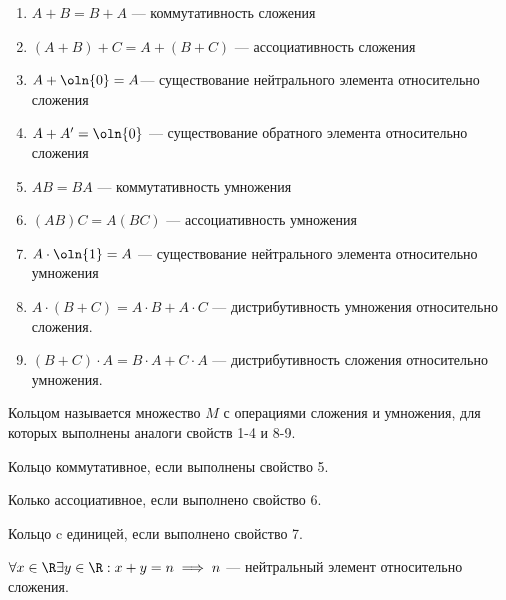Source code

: \begin{enumerate}
    \item $A + B = B + A$ --- коммутативность сложения
    
    \item $(A + B) + C = A + (B + C)$ --- ассоциативность сложения
    
    \item $A + \oln{0} = A$--- существование нейтрального элемента относительно сложения
    
    \item $A + A' = \oln{0}$ --- существование обратного элемента относительно сложения
    
    \item $AB = BA$ --- коммутативность умножения
    
    \item $(AB)C = A(BC)$ --- ассоциативность умножения
    
    \item $A \cdot \oln{1} = A$ --- существование нейтрального элемента относительно умножения
    
    \item $A \cdot (B + C) = A \cdot B + A \cdot C$ --- дистрибутивность умножения относительно сложения.
    
    \item $(B + C) \cdot A = B \cdot A + C \cdot A$ --- дистрибутивность сложения относительно умножения.
\end{enumerate}

\begin{defn}
    Кольцом называется множество $M$ с операциями сложения и умножения, для которых выполнены аналоги свойств 1-4 и 8-9.
\end{defn}

\begin{defn}
    Кольцо коммутативное, если выполнены свойство 5.
\end{defn}

\begin{defn}
    Колько ассоциативное, если выполнено свойство 6.
\end{defn}

\begin{defn}
    Кольцо c единицей, если выполнено свойство 7.
\end{defn}

\begin{defn}
    $\forall x \in \R \exists y \in \R: x + y = n \implies n$ --- нейтральный элемент относительно сложения.
\end{defn}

════════════════

*Task description:*
Give the listing again, exactly as it appears, but without its images.

*Response:*
Source code

: \begin{enumerate}
    \item $A + B = B + A$ --- коммутативность сложения
    
    \item $(A + B) + C = A + (B + C)$ --- ассоциативность сложения
    
    \item $A + \oln{0} = A$--- существование нейтрального элемента относительно сложения
    
    \item $A + A' = \oln{0}$ --- существование обратного элемента относительно сложения
    
    \item $AB = BA$ --- коммутативность умножения
    
    \item $(AB)C = A(BC)$ --- ассоциативность умножения
    
    \item $A \cdot \oln{1} = A$ --- существование нейтрального элемента относительно умножения
    
    \item $A \cdot (B + C) = A \cdot B + A \cdot C$ --- дистрибутивность умножения относительно сложения.
    
    \item $(B + C) \cdot A = B \cdot A + C \cdot A$ --- дистрибутивность сложения относительно умножения.
\end{enumerate}

\begin{defn}
    Кольцом называется множество $M$ с операциями сложения и умножения, для которых выполнены аналоги свойств 1-4 и 8-9.
\end{defn}

\begin{defn}
    Кольцо коммутативное, если выполнены свойство 5.
\end{defn}

\begin{defn}
    Колько ассоциативное, если выполнено свойство 6.
\end{defn}

\begin{defn}
    Кольцо c единицей, если выполнено свойство 7.
\end{defn}

\begin{defn}
    $\forall x \in \R \exists y \in \R: x + y = n \implies n$ --- нейтральный элемент относительно сложения.
\end{defn}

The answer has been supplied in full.